*** Begin section ***

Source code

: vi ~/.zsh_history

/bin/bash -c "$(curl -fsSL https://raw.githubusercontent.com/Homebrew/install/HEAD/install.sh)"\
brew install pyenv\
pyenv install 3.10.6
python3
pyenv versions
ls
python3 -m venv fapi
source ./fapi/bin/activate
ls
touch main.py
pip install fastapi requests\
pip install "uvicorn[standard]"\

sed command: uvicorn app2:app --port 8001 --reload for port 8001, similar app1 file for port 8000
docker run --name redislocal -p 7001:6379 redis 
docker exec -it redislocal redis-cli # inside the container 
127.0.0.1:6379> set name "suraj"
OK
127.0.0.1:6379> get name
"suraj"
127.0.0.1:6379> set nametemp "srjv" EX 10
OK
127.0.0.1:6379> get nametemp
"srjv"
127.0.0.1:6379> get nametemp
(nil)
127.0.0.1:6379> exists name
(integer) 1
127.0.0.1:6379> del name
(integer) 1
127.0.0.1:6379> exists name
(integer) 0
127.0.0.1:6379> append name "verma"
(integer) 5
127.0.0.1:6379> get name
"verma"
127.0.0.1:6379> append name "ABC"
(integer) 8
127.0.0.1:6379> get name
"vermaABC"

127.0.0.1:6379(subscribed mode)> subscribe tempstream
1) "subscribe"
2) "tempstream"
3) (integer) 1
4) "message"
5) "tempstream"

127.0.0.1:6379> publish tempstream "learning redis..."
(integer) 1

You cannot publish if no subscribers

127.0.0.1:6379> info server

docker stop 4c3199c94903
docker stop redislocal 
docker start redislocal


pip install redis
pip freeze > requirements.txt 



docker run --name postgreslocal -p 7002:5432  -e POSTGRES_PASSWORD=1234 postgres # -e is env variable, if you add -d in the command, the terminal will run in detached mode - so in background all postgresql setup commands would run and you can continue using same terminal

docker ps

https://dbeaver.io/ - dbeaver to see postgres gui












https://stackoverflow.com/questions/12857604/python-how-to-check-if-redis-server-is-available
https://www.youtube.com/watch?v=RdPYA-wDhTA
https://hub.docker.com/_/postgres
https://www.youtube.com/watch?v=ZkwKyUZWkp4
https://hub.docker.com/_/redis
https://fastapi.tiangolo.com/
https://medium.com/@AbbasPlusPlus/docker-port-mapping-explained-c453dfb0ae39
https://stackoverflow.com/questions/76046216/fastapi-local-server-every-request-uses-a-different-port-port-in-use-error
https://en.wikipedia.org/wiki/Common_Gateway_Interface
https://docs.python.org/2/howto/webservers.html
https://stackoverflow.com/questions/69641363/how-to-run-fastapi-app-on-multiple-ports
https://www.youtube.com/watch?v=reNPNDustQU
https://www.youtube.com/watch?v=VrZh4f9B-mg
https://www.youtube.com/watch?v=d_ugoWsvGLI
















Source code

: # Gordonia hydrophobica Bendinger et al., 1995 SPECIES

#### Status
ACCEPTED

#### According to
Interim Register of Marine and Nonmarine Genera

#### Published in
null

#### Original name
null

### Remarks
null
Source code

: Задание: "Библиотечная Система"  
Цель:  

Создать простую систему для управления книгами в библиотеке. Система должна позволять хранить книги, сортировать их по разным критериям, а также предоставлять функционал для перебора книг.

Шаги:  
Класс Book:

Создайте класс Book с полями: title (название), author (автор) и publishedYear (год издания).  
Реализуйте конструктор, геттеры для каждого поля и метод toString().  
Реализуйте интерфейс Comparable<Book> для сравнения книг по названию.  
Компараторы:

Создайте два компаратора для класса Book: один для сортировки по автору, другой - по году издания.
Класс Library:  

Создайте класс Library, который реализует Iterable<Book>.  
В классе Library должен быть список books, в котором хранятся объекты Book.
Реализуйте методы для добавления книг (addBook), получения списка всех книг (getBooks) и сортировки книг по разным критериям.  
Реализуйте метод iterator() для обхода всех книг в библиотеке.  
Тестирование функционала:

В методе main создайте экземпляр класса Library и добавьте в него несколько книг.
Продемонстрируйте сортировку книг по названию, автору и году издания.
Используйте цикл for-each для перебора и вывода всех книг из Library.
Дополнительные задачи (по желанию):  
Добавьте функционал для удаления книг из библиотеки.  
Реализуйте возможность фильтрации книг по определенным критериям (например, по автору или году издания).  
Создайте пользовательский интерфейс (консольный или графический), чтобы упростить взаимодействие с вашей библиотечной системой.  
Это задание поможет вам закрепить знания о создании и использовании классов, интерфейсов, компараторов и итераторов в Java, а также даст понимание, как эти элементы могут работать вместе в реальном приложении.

*** End section ***

**Requirement:** Write every record out again, unaltered.

**Response below:**
Source code

: vi ~/.zsh_history

/bin/bash -c "$(curl -fsSL https://raw.githubusercontent.com/Homebrew/install/HEAD/install.sh)"\
brew install pyenv\
pyenv install 3.10.6
python3
pyenv versions
ls
python3 -m venv fapi
source ./fapi/bin/activate
ls
touch main.py
pip install fastapi requests\
pip install "uvicorn[standard]"\

sed command: uvicorn app2:app --port 8001 --reload for port 8001, similar app1 file for port 8000
docker run --name redislocal -p 7001:6379 redis 
docker exec -it redislocal redis-cli # inside the container 
127.0.0.1:6379> set name "suraj"
OK
127.0.0.1:6379> get name
"suraj"
127.0.0.1:6379> set nametemp "srjv" EX 10
OK
127.0.0.1:6379> get nametemp
"srjv"
127.0.0.1:6379> get nametemp
(nil)
127.0.0.1:6379> exists name
(integer) 1
127.0.0.1:6379> del name
(integer) 1
127.0.0.1:6379> exists name
(integer) 0
127.0.0.1:6379> append name "verma"
(integer) 5
127.0.0.1:6379> get name
"verma"
127.0.0.1:6379> append name "ABC"
(integer) 8
127.0.0.1:6379> get name
"vermaABC"

127.0.0.1:6379(subscribed mode)> subscribe tempstream
1) "subscribe"
2) "tempstream"
3) (integer) 1
4) "message"
5) "tempstream"

127.0.0.1:6379> publish tempstream "learning redis..."
(integer) 1

You cannot publish if no subscribers

127.0.0.1:6379> info server

docker stop 4c3199c94903
docker stop redislocal 
docker start redislocal


pip install redis
pip freeze > requirements.txt 



docker run --name postgreslocal -p 7002:5432  -e POSTGRES_PASSWORD=1234 postgres # -e is env variable, if you add -d in the command, the terminal will run in detached mode - so in background all postgresql setup commands would run and you can continue using same terminal

docker ps

https://dbeaver.io/ - dbeaver to see postgres gui












https://stackoverflow.com/questions/12857604/python-how-to-check-if-redis-server-is-available
https://www.youtube.com/watch?v=RdPYA-wDhTA
https://hub.docker.com/_/postgres
https://www.youtube.com/watch?v=ZkwKyUZWkp4
https://hub.docker.com/_/redis
https://fastapi.tiangolo.com/
https://medium.com/@AbbasPlusPlus/docker-port-mapping-explained-c453dfb0ae39
https://stackoverflow.com/questions/76046216/fastapi-local-server-every-request-uses-a-different-port-port-in-use-error
https://en.wikipedia.org/wiki/Common_Gateway_Interface
https://docs.python.org/2/howto/webservers.html
https://stackoverflow.com/questions/69641363/how-to-run-fastapi-app-on-multiple-ports
https://www.youtube.com/watch?v=reNPNDustQU
https://www.youtube.com/watch?v=VrZh4f9B-mg
https://www.youtube.com/watch?v=d_ugoWsvGLI
















Source code

: # Gordonia hydrophobica Bendinger et al., 1995 SPECIES

#### Status
ACCEPTED

#### According to
Interim Register of Marine and Nonmarine Genera

#### Published in
null

#### Original name
null

### Remarks
null
Source code

: Задание: "Библиотечная Система"  
Цель:  

Создать простую систему для управления книгами в библиотеке. Система должна позволять хранить книги, сортировать их по разным критериям, а также предоставлять функционал для перебора книг.

Шаги:  
Класс Book:

Создайте класс Book с полями: title (название), author (автор) и publishedYear (год издания).  
Реализуйте конструктор, геттеры для каждого поля и метод toString().  
Реализуйте интерфейс Comparable<Book> для сравнения книг по названию.  
Компараторы:

Создайте два компаратора для класса Book: один для сортировки по автору, другой - по году издания.
Класс Library:  

Создайте класс Library, который реализует Iterable<Book>.  
В классе Library должен быть список books, в котором хранятся объекты Book.
Реализуйте методы для добавления книг (addBook), получения списка всех книг (getBooks) и сортировки книг по разным критериям.  
Реализуйте метод iterator() для обхода всех книг в библиотеке.  
Тестирование функционала:

В методе main создайте экземпляр класса Library и добавьте в него несколько книг.
Продемонстрируйте сортировку книг по названию, автору и году издания.
Используйте цикл for-each для перебора и вывода всех книг из Library.
Дополнительные задачи (по желанию):  
Добавьте функционал для удаления книг из библиотеки.  
Реализуйте возможность фильтрации книг по определенным критериям (например, по автору или году издания).  
Создайте пользовательский интерфейс (консольный или графический), чтобы упростить взаимодействие с вашей библиотечной системой.  
Это задание поможет вам закрепить знания о создании и использовании классов, интерфейсов, компараторов и итераторов в Java, а также даст понимание, как эти элементы могут работать вместе в реальном приложении.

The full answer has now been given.